# Working data:
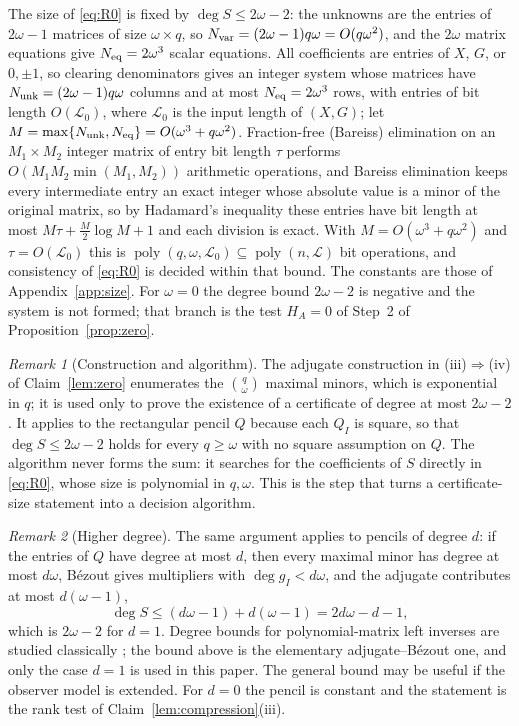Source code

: \documentclass[journal]{IEEEtran}
\theoremstyle{plainn}
\theoremstyle{remark}
\newtheorem{remark}{Remark}
\begin{document}
The size of \eqref{eq:R0} is fixed by $\deg S\le2\omega-2$: the unknowns are the entries of
$2\omega-1$ matrices of size $\omega\times q$, so $N_{\rm var}=(2\omega-1)q\omega=O(q\omega^2)$,
and the $2\omega$ matrix equations give $N_{\rm eq}=2\omega^3$ scalar equations. All coefficients are entries of $X$, $G$, or
$0,\pm1$, so clearing denominators gives an integer system whose matrices have
$N_{\rm unk}=(2\omega-1)q\omega$ columns and at most $N_{\rm eq}=2\omega^3$ rows, with entries of bit
length $O(\mathcal L_0)$, where $\mathcal L_0$ is the input length of $(X,G)$; let
$M=\max\{N_{\rm unk},N_{\rm eq}\}=O(\omega^3+q\omega^2)$. Fraction-free (Bareiss) elimination on an
$M_1\times M_2$ integer matrix of entry bit length $\tau$ performs $O(M_1M_2\min(M_1,M_2))$ arithmetic
operations, and Bareiss elimination keeps every intermediate entry an exact integer whose absolute
value is a minor of the original matrix, so by Hadamard's inequality these entries have bit length at
most $M\tau+\tfrac{M}{2}\log M+1$ and each division is exact. With $M=O(\omega^3+q\omega^2)$ and
$\tau=O(\mathcal L_0)$
this is $\operatorname{poly}(q,\omega,\mathcal L_0)\subseteq\operatorname{poly}(n,\mathcal L)$ bit
operations, and consistency of \eqref{eq:R0} is decided within that bound. The constants are those of
Appendix~\ref{app:size}. For $\omega=0$ the degree
bound $2\omega-2$ is negative and the system is not formed; that branch is the test $H_A=0$ of Step~2
of Proposition~\ref{prop:zero}.

\begin{remark}[Construction and algorithm]\label{rem:construction}
The adjugate construction in (iii)$\Rightarrow$(iv) of Claim~\ref{lem:zero}
enumerates the $\binom q\omega$ maximal minors, which is exponential in $q$; it
is used only to prove the existence of a certificate of degree at most
$2\omega-2$. It applies to the rectangular pencil $Q$ because each $Q_I$ is
square, so that $\deg S\le2\omega-2$ holds for every $q\ge\omega$ with no square
assumption on $Q$. The algorithm never forms the sum: it searches for the
coefficients of $S$ directly in \eqref{eq:R0}, whose size is polynomial in
$q,\omega$. This is the step that turns a certificate-size statement into a
decision algorithm.
\end{remark}

\begin{remark}[Higher degree]\label{rem:degree}
The same argument applies to pencils of degree $d$: if the entries of $Q$ have
degree at most $d$, then every maximal minor has degree at most $d\omega$,
B\'ezout gives multipliers with $\deg g_I<d\omega$, and the adjugate contributes
at most $d(\omega-1)$,
\begin{equation*}
\deg S\le(d\omega-1)+d(\omega-1)=2d\omega-d-1,
\end{equation*}
which is $2\omega-2$ for $d=1$. Degree bounds for polynomial-matrix left
inverses are studied classically \cite{fab90}; the bound above is the elementary
adjugate--B\'ezout one, and only the case $d=1$ is used in this paper. The
general bound may be useful if the observer model is extended. For $d=0$ the
pencil is constant and the statement is the rank test of
Claim~\ref{lem:compression}(iii).
\end{remark}
\end{document}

# What needs to be done:
Retype every entry verbatim and exclude the pictures from the copy.

# Task answer:
Source code

: \documentclass[journal]{IEEEtran}
\theoremstyle{plainn}
\theoremstyle{remark}
\newtheorem{remark}{Remark}
\begin{document}
The size of \eqref{eq:R0} is fixed by $\deg S\le2\omega-2$: the unknowns are the entries of
$2\omega-1$ matrices of size $\omega\times q$, so $N_{\rm var}=(2\omega-1)q\omega=O(q\omega^2)$,
and the $2\omega$ matrix equations give $N_{\rm eq}=2\omega^3$ scalar equations. All coefficients are entries of $X$, $G$, or
$0,\pm1$, so clearing denominators gives an integer system whose matrices have
$N_{\rm unk}=(2\omega-1)q\omega$ columns and at most $N_{\rm eq}=2\omega^3$ rows, with entries of bit
length $O(\mathcal L_0)$, where $\mathcal L_0$ is the input length of $(X,G)$; let
$M=\max\{N_{\rm unk},N_{\rm eq}\}=O(\omega^3+q\omega^2)$. Fraction-free (Bareiss) elimination on an
$M_1\times M_2$ integer matrix of entry bit length $\tau$ performs $O(M_1M_2\min(M_1,M_2))$ arithmetic
operations, and Bareiss elimination keeps every intermediate entry an exact integer whose absolute
value is a minor of the original matrix, so by Hadamard's inequality these entries have bit length at
most $M\tau+\tfrac{M}{2}\log M+1$ and each division is exact. With $M=O(\omega^3+q\omega^2)$ and
$\tau=O(\mathcal L_0)$
this is $\operatorname{poly}(q,\omega,\mathcal L_0)\subseteq\operatorname{poly}(n,\mathcal L)$ bit
operations, and consistency of \eqref{eq:R0} is decided within that bound. The constants are those of
Appendix~\ref{app:size}. For $\omega=0$ the degree
bound $2\omega-2$ is negative and the system is not formed; that branch is the test $H_A=0$ of Step~2
of Proposition~\ref{prop:zero}.

\begin{remark}[Construction and algorithm]\label{rem:construction}
The adjugate construction in (iii)$\Rightarrow$(iv) of Claim~\ref{lem:zero}
enumerates the $\binom q\omega$ maximal minors, which is exponential in $q$; it
is used only to prove the existence of a certificate of degree at most
$2\omega-2$. It applies to the rectangular pencil $Q$ because each $Q_I$ is
square, so that $\deg S\le2\omega-2$ holds for every $q\ge\omega$ with no square
assumption on $Q$. The algorithm never forms the sum: it searches for the
coefficients of $S$ directly in \eqref{eq:R0}, whose size is polynomial in
$q,\omega$. This is the step that turns a certificate-size statement into a
decision algorithm.
\end{remark}

\begin{remark}[Higher degree]\label{rem:degree}
The same argument applies to pencils of degree $d$: if the entries of $Q$ have
degree at most $d$, then every maximal minor has degree at most $d\omega$,
B\'ezout gives multipliers with $\deg g_I<d\omega$, and the adjugate contributes
at most $d(\omega-1)$,
\begin{equation*}
\deg S\le(d\omega-1)+d(\omega-1)=2d\omega-d-1,
\end{equation*}
which is $2\omega-2$ for $d=1$. Degree bounds for polynomial-matrix left
inverses are studied classically \cite{fab90}; the bound above is the elementary
adjugate--B\'ezout one, and only the case $d=1$ is used in this paper. The
general bound may be useful if the observer model is extended. For $d=0$ the
pencil is constant and the statement is the rank test of
Claim~\ref{lem:compression}(iii).
\end{remark}
\end{document}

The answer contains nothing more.